でも、そんな空気を潤はとっても楽しんでいるようだ。
「で…?なんで大野さんを好きになったの?」
「なんでって…そんなのわかんねえよ」
わかったら苦労しない。
こんなに苦しいのに、自ら片足突っ込んで…
「まあね…そんなのわかったら苦労しないか…でも、急だよね?なんかあったんでしょ…」
「まあな…」
問われるまま、あのホテルで出会ったことを潤に話してしまった。
「え…じゃあ、大野さんって…」
「ああ。

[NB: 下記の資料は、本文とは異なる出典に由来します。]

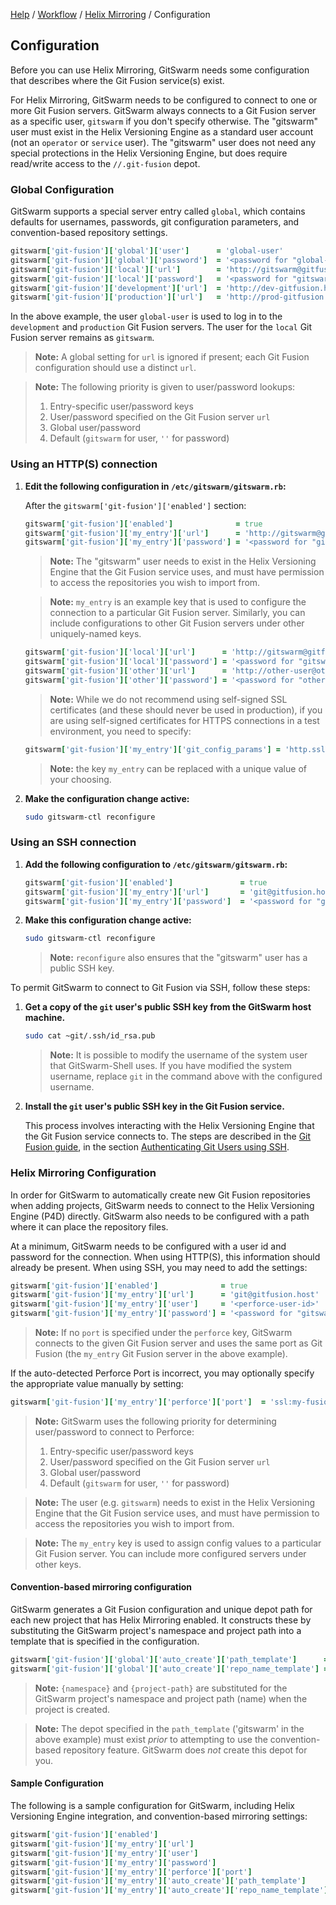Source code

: [Help](../../README.md)
/ [Workflow](../README.md)
/ [Helix Mirroring](README.md)
/ Configuration

## Configuration

Before you can use Helix Mirroring, GitSwarm needs some configuration
that describes where the Git Fusion service(s) exist.

For Helix Mirroring, GitSwarm needs to be configured to connect to one or
more Git Fusion servers. GitSwarm always connects to a Git Fusion server as
a specific user, `gitswarm` if you don't specify otherwise. The "gitswarm"
user must exist in the Helix Versioning Engine as a standard user account
(not an `operator` or `service` user). The "gitswarm" user does not need
any special protections in the Helix Versioning Engine, but does require
read/write access to the `//.git-fusion` depot.

### Global Configuration

GitSwarm supports a special server entry called `global`, which contains
defaults for usernames, passwords, git configuration parameters, and
convention-based repository settings.

```ruby
gitswarm['git-fusion']['global']['user']      = 'global-user'
gitswarm['git-fusion']['global']['password']  = '<password for "global-user" user>'
gitswarm['git-fusion']['local']['url']        = 'http://gitswarm@gitfusion.host/'
gitswarm['git-fusion']['local']['password']   = '<password for "gitswarm" user>'
gitswarm['git-fusion']['development']['url']  = 'http://dev-gitfusion.host/'
gitswarm['git-fusion']['production']['url']   = 'http://prod-gitfusion.host/'
```

In the above example, the user `global-user` is used to log in to the
`development` and `production` Git Fusion servers. The user for the `local`
Git Fusion server remains as `gitswarm`.

> **Note:** A global setting for `url` is ignored if present; each Git
> Fusion configuration should use a distinct `url`.

> **Note:** The following priority is given to user/password lookups:
>
> 1.  Entry-specific user/password keys
> 1.  User/password specified on the Git Fusion server `url`
> 1.  Global user/password
> 1.  Default (`gitswarm` for user, `''` for password)

### Using an HTTP(S) connection

1.  **Edit the following configuration in `/etc/gitswarm/gitswarm.rb`:**

    After the `gitswarm['git-fusion']['enabled']` section:

    ```ruby
    gitswarm['git-fusion']['enabled']              = true
    gitswarm['git-fusion']['my_entry']['url']      = 'http://gitswarm@gitfusion.host/'
    gitswarm['git-fusion']['my_entry']['password'] = '<password for "gitswarm" user>'
    ```

    > **Note:** The "gitswarm" user needs to exist in the Helix Versioning
    > Engine that the Git Fusion service uses, and must have permission to
    > access the repositories you wish to import from.

    > **Note:** `my_entry` is an example key that is used to configure the
    > connection to a particular Git Fusion server. Similarly, you can
    > include configurations to other Git Fusion servers under other
    > uniquely-named keys.

    ```ruby
    gitswarm['git-fusion']['local']['url']      = 'http://gitswarm@gitfusion.host/'
    gitswarm['git-fusion']['local']['password'] = '<password for "gitswarm" user>'
    gitswarm['git-fusion']['other']['url']      = 'http://other-user@other-gitfusin.host/'
    gitswarm['git-fusion']['other']['password'] = '<password for "other-user" user>'
    ```

    > **Note:** While we do not recommend using self-signed SSL certificates
    > (and these should never be used in production), if you are using
    > self-signed certificates for HTTPS connections in a test environment,
    > you need to specify:

    ```ruby
    gitswarm['git-fusion']['my_entry']['git_config_params'] = 'http.sslVerify=false'
    ```

    > **Note:** the key `my_entry` can be replaced with a unique value of your
    > choosing.

1.  **Make the configuration change active:**

    ```bash
    sudo gitswarm-ctl reconfigure
    ```

### Using an SSH connection

1.  **Add the following configuration to `/etc/gitswarm/gitswarm.rb`:**

    ```ruby
    gitswarm['git-fusion']['enabled']               = true
    gitswarm['git-fusion']['my_entry']['url']       = 'git@gitfusion.host'
    gitswarm['git-fusion']['my_entry']['password']  = '<password for "gitswarm" user>'
    ```

1.  **Make this configuration change active:**

    ```bash
    sudo gitswarm-ctl reconfigure
    ```

    > **Note:** `reconfigure` also ensures that the "gitswarm" user has a
    > public SSH key.

To permit GitSwarm to connect to Git Fusion via SSH, follow these steps:

1.  **Get a copy of the `git` user's public SSH key from the GitSwarm host
    machine.**

    ```bash
    sudo cat ~git/.ssh/id_rsa.pub
    ```

    > **Note:** It is possible to modify the username of the system user that
    > GitSwarm-Shell uses. If you have modified the system username,
    > replace `git` in the command above with the configured username.

1.  **Install the `git` user's public SSH key in the Git Fusion service.**

    This process involves interacting with the Helix Versioning Engine that
    the Git Fusion service connects to. The steps are described in the [Git
    Fusion
    guide](http://www.perforce.com/perforce/doc.current/manuals/git-fusion/index.html),
    in the section [Authenticating Git Users using
    SSH](http://www.perforce.com/perforce/doc.current/manuals/git-fusion/appendix.ssh.html).

### Helix Mirroring Configuration

In order for GitSwarm to automatically create new Git Fusion repositories
when adding projects, GitSwarm needs to connect to the Helix Versioning
Engine (P4D) directly. GitSwarm also needs to be configured with a path
where it can place the repository files.

At a minimum, GitSwarm needs to be configured with a user id and password
for the connection. When using HTTP(S), this information should already be
present. When using SSH, you may need to add the settings:

```ruby
gitswarm['git-fusion']['enabled']              = true
gitswarm['git-fusion']['my_entry']['url']      = 'git@gitfusion.host'
gitswarm['git-fusion']['my_entry']['user']     = '<perforce-user-id>'
gitswarm['git-fusion']['my_entry']['password'] = '<password for "gitswarm" user>'
```

> **Note:** If no `port` is specified under the `perforce` key, GitSwarm
> connects to the given Git Fusion server and uses the same port as Git
> Fusion (the `my_entry` Git Fusion server in the above example).

If the auto-detected Perforce Port is incorrect, you may optionally specify
the appropriate value manually by setting:

```ruby
gitswarm['git-fusion']['my_entry']['perforce']['port']  = 'ssl:my-fusion:1666'
```

> **Note:** GitSwarm uses the following priority for determining
> user/password to connect to Perforce:
>
> 1. Entry-specific user/password keys
> 1. User/password specified on the Git Fusion server `url`
> 1. Global user/password
> 1. Default (`gitswarm` for user, `''` for password)

> **Note:** The user (e.g. `gitswarm`) needs to exist in the Helix
> Versioning Engine that the Git Fusion service uses, and must have
> permission to access the repositories you wish to import from.

> **Note:** The `my_entry` key is used to assign config values to a
> particular Git Fusion server. You can include more configured servers
> under other keys.

#### Convention-based mirroring configuration

GitSwarm generates a Git Fusion configuration and unique depot path for
each new project that has Helix Mirroring enabled. It constructs these by
substituting the GitSwarm project's namespace and project path into a
template that is specified in the configuration.

```ruby
gitswarm['git-fusion']['global']['auto_create']['path_template']      = '//gitswarm/projects/{namespace}/{project-path}'
gitswarm['git-fusion']['global']['auto_create']['repo_name_template'] = 'gitswarm-{namespace}-{project-path}'
```

> **Note:** `{namespace}` and `{project-path}` are substituted for the
> GitSwarm project's namespace and project path (name) when the project is
> created.

> **Note:** The depot specified in the `path_template` ('gitswarm' in the
> above example) must exist *prior* to attempting to use the
> convention-based repository feature. GitSwarm does *not* create this
> depot for you.

#### Sample Configuration

The following is a sample configuration for GitSwarm, including Helix
Versioning Engine integration, and convention-based mirroring settings:

```ruby
gitswarm['git-fusion']['enabled']                                       = true
gitswarm['git-fusion']['my_entry']['url']                               = 'git@gitfusion.host'
gitswarm['git-fusion']['my_entry']['user']                              = '<perforce-user-id>'
gitswarm['git-fusion']['my_entry']['password']                          = '<password for "gitswarm" user>'
gitswarm['git-fusion']['my_entry']['perforce']['port']                  = 'ssl:my-fusion:1666'
gitswarm['git-fusion']['my_entry']['auto_create']['path_template']      = '//gitswarm/projects/{namespace}/{project-path}'
gitswarm['git-fusion']['my_entry']['auto_create']['repo_name_template'] = 'gitswarm-{namespace}-{project-path}'
```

おまえも気づいてなかったの?」
「…わかんなかった…」
「だよな…俺も、わかんなかった」
ぼすっと潤は背もたれに寄りかかった。
「ああ…なるほどねえ…だから、俺、大野さんと仲良くできたんだ…」
「なんだよ。通ずるものがあるって?」
「そうなんだよと思うよ…俺はあの人の才能とか、まるごとひっくるめて尊敬もしてるけどさ…」
持っている缶を見ながら、考え込む顔になった。
「でも…決まった人がいるんだ…」
「まあね…」
「…辛いね…」
「ああ…」
あの時もしも…
飛び込んできた獲物を逃してたら、こんなことにはならなかったんだろうか。